In Italy, there are two main limitations: 1) a very backward financial culture and 2) a very low propensity towards protection, that is insurance.  

Today, this seems to be changing: Covid-19 succeeded where three generations of CEOs and Chief Marketing Officers working in some of the most high-end insurance companies have failed, within a market governed by supply.  

In January 2020, only 10% of Italians claimed to be interested in underwriting a health insurance policy. Since May 2020, figures have grown, reaching 34% (Source: FINER Finance Mirror 2020; sample: 5.200 people representative of the adult Italian population; collection of data: May 2020). 

Protection has become the new mantra of the Italians who suffered from the inadequacy of the national healthcare system, clearly unable to protect them.  
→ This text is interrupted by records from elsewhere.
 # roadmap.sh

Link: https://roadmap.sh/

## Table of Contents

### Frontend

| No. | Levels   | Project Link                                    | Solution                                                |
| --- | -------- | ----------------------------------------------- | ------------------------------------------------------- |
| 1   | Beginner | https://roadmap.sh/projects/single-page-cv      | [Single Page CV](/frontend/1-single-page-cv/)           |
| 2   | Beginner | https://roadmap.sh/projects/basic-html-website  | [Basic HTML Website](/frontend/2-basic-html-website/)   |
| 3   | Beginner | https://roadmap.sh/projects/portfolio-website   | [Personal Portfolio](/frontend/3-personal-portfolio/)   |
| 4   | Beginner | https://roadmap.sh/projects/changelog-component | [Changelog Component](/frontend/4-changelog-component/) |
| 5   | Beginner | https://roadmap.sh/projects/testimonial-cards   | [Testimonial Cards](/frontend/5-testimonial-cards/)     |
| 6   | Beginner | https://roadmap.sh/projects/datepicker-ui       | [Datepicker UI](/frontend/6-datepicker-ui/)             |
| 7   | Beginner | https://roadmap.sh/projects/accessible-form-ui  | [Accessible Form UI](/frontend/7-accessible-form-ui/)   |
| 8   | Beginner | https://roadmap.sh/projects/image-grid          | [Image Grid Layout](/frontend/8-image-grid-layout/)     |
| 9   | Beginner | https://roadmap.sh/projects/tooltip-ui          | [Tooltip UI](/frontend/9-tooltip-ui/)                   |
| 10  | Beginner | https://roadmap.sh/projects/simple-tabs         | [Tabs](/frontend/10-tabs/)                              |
As for asset management, financial advisors are employing mainly two tools to meet the opportunities offered by the new-found volatility of financial markets: DCA/unit cost averaging (42%) and composite insurance policies (39%) (Source: FINER Lockdown Monitor 2020; sample: 1.000 financial advisors interviewed between 8 March and 10 May 2020). 

Unit cost averaging represents nothing new, especially in the form of fixed monthly set-asides. Ennio Doris, the pioneer of financial consultancy in Italy, based the success of Banca Mediolanum on this simple system alongside the theme of protection.  

Today, insurance companies, banks, insurance agents, financial advisors have first and foremost a moral duty, rather than a business opportunity: to seize the day, to call clients and attract their interest towards the need to invest, to protect their future and the future of their families.  

Several professionals are already at work – some of them work in a sustainable way; some other seem numb or follow an old commercial logic. We feel confident that the future belongs to the former.